S. aureus has a standard staphylococcal morphology but varies somewhat in its biochemistry.

Bovine mastitis

  • S. aureus is a common cause of mastitis in cattle worldwide
  • Most infections subclinical
  • Systemic infection can occur with peracute and gangrenous forms
  • In gangrenous mastitis, the quarter may become necrotic and slough off; alpha toxin causes necrosis of smooth muscle in blood vessel walls, reducing blood flow to the affected quarter, and causes release of lysomal enzymes from leukocytes

Tick pyaemia

  • Infection of lambs with S. aureus in hill-grazing areas of the UK
  • Lambs carry S. aureus on their skin and nasal mucosa; infection via skin trauma including tick bites
  • Ixodes ricinus tick acts as a vector for Ehrlichia phagocytophila, which causes immunosuppression in lambs, predisposing to staphylococcal infection
  • Acute septicaemia and death or localised abscess formation in many organs
  • Arthritis, posterior paresis and ill-thrift
  • Microscopic identification of bacteria in pus and isolation of S. aureus
  • Prophylactic antibiotics e.g. tetracyclines initiated at 1 week of age may prevent infection
  • Tick control important


  • Chronic, suppurative granulomatous condition
  • S. aureus
  • Occurs following castration of horses due to infection of stump of spermatic cord
  • Occurs in mammary tissues of sows
  • Mass of fibrous tissue containing pus and sinus tracts

Other infections caused by S. aureus

  • 30% strains of Staphylococcus aureus produce potent enterotoxin.
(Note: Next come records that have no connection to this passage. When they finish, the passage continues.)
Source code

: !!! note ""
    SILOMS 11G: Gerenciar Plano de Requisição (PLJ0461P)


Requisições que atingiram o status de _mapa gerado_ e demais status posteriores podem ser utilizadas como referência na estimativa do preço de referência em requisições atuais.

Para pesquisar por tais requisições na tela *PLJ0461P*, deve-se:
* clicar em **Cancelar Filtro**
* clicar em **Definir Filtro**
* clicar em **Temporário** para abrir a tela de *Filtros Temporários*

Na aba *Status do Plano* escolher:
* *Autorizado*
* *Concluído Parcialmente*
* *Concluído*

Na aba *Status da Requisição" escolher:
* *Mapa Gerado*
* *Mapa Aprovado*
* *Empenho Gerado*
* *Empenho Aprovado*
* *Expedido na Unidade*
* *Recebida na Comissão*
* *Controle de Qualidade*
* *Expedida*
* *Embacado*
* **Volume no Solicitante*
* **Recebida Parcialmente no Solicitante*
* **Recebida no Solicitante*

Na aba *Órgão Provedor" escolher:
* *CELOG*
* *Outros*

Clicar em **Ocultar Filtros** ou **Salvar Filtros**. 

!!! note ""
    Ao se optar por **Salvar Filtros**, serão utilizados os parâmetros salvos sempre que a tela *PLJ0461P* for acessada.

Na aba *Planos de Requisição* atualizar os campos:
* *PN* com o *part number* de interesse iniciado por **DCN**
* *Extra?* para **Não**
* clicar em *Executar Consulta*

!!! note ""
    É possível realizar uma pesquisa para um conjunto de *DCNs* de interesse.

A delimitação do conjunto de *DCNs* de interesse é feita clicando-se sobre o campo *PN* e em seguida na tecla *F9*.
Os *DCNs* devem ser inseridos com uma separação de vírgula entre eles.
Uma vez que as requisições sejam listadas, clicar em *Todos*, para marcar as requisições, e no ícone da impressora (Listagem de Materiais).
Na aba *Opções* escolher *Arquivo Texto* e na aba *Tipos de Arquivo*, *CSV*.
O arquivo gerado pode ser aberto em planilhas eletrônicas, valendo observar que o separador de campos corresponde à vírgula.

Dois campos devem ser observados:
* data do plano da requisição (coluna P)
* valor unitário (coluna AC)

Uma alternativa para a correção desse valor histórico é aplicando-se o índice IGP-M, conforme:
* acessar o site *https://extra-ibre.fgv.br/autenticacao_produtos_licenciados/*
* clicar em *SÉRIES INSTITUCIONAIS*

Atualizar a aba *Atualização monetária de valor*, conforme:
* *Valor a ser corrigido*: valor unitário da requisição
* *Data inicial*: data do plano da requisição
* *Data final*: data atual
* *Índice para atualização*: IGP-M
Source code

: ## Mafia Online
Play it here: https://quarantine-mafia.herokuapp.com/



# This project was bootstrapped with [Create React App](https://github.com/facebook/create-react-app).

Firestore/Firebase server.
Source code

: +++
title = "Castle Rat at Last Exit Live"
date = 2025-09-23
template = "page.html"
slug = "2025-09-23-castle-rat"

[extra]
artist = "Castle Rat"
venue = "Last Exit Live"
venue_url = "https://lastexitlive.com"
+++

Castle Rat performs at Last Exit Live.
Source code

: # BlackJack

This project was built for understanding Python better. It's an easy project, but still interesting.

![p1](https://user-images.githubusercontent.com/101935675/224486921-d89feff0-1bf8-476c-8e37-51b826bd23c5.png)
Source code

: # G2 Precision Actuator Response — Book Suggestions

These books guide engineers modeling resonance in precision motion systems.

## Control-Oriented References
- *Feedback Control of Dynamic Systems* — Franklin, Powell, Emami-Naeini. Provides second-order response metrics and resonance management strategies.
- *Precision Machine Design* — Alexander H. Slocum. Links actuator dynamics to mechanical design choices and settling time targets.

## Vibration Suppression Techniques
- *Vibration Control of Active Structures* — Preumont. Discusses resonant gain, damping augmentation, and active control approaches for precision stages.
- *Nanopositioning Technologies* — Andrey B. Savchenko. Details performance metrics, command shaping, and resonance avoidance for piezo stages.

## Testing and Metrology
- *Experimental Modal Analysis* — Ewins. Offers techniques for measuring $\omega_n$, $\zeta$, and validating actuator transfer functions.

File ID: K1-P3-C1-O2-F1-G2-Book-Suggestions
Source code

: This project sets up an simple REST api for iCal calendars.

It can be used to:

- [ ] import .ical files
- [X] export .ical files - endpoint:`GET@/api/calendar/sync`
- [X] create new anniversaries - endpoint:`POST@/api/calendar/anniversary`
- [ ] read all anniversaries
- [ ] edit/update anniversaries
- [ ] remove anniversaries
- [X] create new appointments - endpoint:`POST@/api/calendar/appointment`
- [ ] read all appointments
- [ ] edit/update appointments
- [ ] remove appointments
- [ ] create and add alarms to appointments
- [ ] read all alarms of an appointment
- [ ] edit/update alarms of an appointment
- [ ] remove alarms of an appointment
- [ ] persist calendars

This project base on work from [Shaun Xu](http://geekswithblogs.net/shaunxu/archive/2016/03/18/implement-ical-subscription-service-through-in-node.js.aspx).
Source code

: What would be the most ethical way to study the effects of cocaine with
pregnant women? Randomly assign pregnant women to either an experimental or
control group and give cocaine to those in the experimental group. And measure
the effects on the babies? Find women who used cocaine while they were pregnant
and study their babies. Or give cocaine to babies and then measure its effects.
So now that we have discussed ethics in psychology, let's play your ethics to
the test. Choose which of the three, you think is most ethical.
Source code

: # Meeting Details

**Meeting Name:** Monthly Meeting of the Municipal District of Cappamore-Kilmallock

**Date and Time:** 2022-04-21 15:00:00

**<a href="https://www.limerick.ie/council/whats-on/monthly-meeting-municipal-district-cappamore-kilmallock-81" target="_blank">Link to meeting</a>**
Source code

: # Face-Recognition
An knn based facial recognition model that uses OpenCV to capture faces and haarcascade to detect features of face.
T
    • Protein and heat-stable
    • Responsible for staphylococcal food poisoning in man.
  • Every reason to assume that acute gastro-intestinal disturbance in small animals may be caused by these enterotoxins BUT not well documented.
  • Symptoms last 24-36 hours and include:
    • Acute vomiting
    • Diarrhoea
    • Pain
  • The enterotoxins are superantigens.